Recently, we rolled out Envoy as our service-to-service L4/L7 proxy as part of our efforts to address these new and ever-growing needs for developing and maintaining stable production services. In this blog, we’ll provide insight into Reddit’s service communication beginnings, why and how we chose Envoy as well as how we approached and managed deployment of the tool given our infrastructure constraints.
Mesh Up: Reddit’s Service Discovery Foundation
Ever since we started building out new services and splitting features out from our monolith, Reddit’s backend infrastructure has been operating within a very basic service mesh powered by Airbnb’s SmartStack. Much of the reasoning behind SmartStack’s design choices and use cases mapped to our own architecture, making it a natural fit for our transition into the new world of service-oriented infrastructure. A brief overview of this architecture is important as the groundwork was pivotal in how we approached our eventual migration to Envoy and greatly reduced the difficulty of the task itself.
Today, the majority of our services run on AWS EC2 instances in AutoScaling Groups. As service instances come and go throughout the day, registration happens with a SmartStack component called Nerve.
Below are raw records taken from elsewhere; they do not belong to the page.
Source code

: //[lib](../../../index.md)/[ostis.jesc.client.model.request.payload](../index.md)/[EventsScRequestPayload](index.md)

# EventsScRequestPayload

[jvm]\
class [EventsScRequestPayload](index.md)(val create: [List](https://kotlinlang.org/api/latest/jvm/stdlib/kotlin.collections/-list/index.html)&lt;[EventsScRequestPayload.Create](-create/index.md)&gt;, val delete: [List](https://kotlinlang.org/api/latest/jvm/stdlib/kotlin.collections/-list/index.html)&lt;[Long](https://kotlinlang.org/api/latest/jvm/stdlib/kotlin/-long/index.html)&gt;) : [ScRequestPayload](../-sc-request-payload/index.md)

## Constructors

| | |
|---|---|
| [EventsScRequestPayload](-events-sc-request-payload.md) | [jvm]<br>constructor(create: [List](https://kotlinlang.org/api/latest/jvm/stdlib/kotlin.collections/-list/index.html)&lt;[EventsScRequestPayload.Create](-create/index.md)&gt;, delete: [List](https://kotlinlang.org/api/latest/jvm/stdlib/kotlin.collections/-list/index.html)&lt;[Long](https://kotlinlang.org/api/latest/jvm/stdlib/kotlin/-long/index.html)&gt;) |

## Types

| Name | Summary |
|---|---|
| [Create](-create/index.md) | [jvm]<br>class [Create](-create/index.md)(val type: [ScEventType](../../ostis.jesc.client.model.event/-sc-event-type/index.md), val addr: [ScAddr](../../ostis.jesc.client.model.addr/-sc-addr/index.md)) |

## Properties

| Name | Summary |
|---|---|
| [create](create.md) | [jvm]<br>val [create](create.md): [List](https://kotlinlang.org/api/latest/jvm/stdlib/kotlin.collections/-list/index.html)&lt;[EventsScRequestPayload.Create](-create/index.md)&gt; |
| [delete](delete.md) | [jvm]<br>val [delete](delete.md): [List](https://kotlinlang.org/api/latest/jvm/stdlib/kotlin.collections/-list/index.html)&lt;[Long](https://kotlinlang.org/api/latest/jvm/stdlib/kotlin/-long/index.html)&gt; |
Nerve is a Ruby process that runs as a sidecar on each of these instances and registers the instance into a central Zookeeper cluster. The service application is responsible for constructing a useful health-check to determine registration status. Most of our services are instrumented with a common framework called Baseplate that provides shared tooling like a health-check interface, which makes interfacing with Nerve straightforward and abstracted to the service developer.
The other component to a basic service mesh is discovery, the process that makes new downstream services available to be called by upstream client services. Like Nerve, Synapse is a per-instance Ruby process that manages service endpoint discovery. Synapse reads the Zookeeper registry that Nerve populates, writes endpoint entries to a local HAProxy configuration file. HAProxy runs as a sidecar process, handling proxying and load-balancing downstream service traffic.
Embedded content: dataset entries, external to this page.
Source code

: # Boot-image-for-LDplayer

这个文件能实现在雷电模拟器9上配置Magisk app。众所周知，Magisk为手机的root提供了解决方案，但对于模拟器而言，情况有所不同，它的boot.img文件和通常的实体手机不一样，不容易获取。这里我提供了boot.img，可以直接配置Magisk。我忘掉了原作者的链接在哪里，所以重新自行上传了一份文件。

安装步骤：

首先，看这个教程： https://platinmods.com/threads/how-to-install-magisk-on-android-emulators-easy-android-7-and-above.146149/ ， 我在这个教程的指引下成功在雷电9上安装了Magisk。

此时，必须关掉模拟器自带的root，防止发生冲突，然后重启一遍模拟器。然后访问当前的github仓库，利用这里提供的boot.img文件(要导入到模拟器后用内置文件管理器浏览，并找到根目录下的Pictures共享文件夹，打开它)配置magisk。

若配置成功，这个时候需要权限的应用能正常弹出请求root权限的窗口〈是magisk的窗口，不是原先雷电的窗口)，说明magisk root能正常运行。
While much of our service architecture has been constantly changing, Reddit’s SmartStack deployment has remained relatively unchanged and operationally stable throughout its three-year lifetime. The service registry provided by Nerve has been used for other internal tooling, such as checking for unhealthy AWS instances and monitoring bootstrapping of new hosts. Despite this stability and familiarity, our evolving systems started pushing against the limits of what’s immediately available with SmartStack, so we decided to evaluate the service mesh landscape and determine if it’d be beneficial to replace it with new technologies.
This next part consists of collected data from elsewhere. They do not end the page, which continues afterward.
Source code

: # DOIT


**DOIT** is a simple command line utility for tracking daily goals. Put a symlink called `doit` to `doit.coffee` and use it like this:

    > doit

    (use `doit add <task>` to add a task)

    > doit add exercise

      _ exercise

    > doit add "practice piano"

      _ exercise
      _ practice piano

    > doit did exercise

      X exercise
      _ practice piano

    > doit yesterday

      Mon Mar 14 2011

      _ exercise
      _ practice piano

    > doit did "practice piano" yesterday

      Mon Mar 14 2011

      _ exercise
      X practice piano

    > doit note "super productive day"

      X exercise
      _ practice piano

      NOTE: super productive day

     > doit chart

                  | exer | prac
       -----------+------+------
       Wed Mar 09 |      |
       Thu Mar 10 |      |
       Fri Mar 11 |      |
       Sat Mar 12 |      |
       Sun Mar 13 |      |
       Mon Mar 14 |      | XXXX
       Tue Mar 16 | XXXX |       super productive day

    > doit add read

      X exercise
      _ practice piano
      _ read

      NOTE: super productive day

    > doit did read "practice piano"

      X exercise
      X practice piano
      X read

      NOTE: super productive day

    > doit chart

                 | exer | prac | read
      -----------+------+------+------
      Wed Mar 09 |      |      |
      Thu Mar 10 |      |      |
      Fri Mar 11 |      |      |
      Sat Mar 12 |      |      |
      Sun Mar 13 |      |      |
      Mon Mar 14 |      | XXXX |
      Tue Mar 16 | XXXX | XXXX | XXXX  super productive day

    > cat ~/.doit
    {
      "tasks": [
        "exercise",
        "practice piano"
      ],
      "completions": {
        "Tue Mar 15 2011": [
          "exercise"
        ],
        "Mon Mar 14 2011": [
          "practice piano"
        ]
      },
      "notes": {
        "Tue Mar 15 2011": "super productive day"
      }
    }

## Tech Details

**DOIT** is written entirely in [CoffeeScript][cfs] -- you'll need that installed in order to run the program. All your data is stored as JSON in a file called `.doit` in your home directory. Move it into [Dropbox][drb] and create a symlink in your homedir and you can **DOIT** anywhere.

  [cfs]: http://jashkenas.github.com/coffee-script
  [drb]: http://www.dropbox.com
One Mesh More: Moving To Envoy
As our service architecture has evolved over the last few years, there were several places in SmartStack where we started to feel pain, primarily around the lack of control for the individual components. Nerve and Synapse only accept static configurations, so any service registration updates––such as adding or removing a service––required Puppet configuration changes and updates across a service fleet. Synapse’s configuration writer for HAProxy provided only basic routing definitions and we had minimal levels of observability for the traffic going through HAProxy since it didn’t understand our primary internal protocol, Thrift.
Service-to-service behavior was also increasing in complexity, and we were noticing developers trying to enforce complicated communication behaviors in application code. Every application was starting to manage its own retry-handling, timeouts, and circuit-breaking to downstream services in its own code, and it got to the point where a service had four or five upstream clients with different behaviors against the same endpoint. We knew this would not scale and wanted to explore the possibility of managing that in a shared communication layer like our network proxy.
Now that we had defined a destination that we wanted to reach with our service mesh, we needed to figure out the road that would fit Reddit’s the best. We evaluated many proxy and mesh options, focusing on the following characteristics when weighing tradeoffs:
- Performance: Avoid adding a performance bottleneck at all costs. Any performance losses at the proxy level need to be offset by considerable feature gains. The two biggest considerations here were resource utilization and latency impact. Our mesh approach accounts for a sidecar proxy on every host, so we wanted the solution to be one that we were comfortable running on every host and at every hop in the network.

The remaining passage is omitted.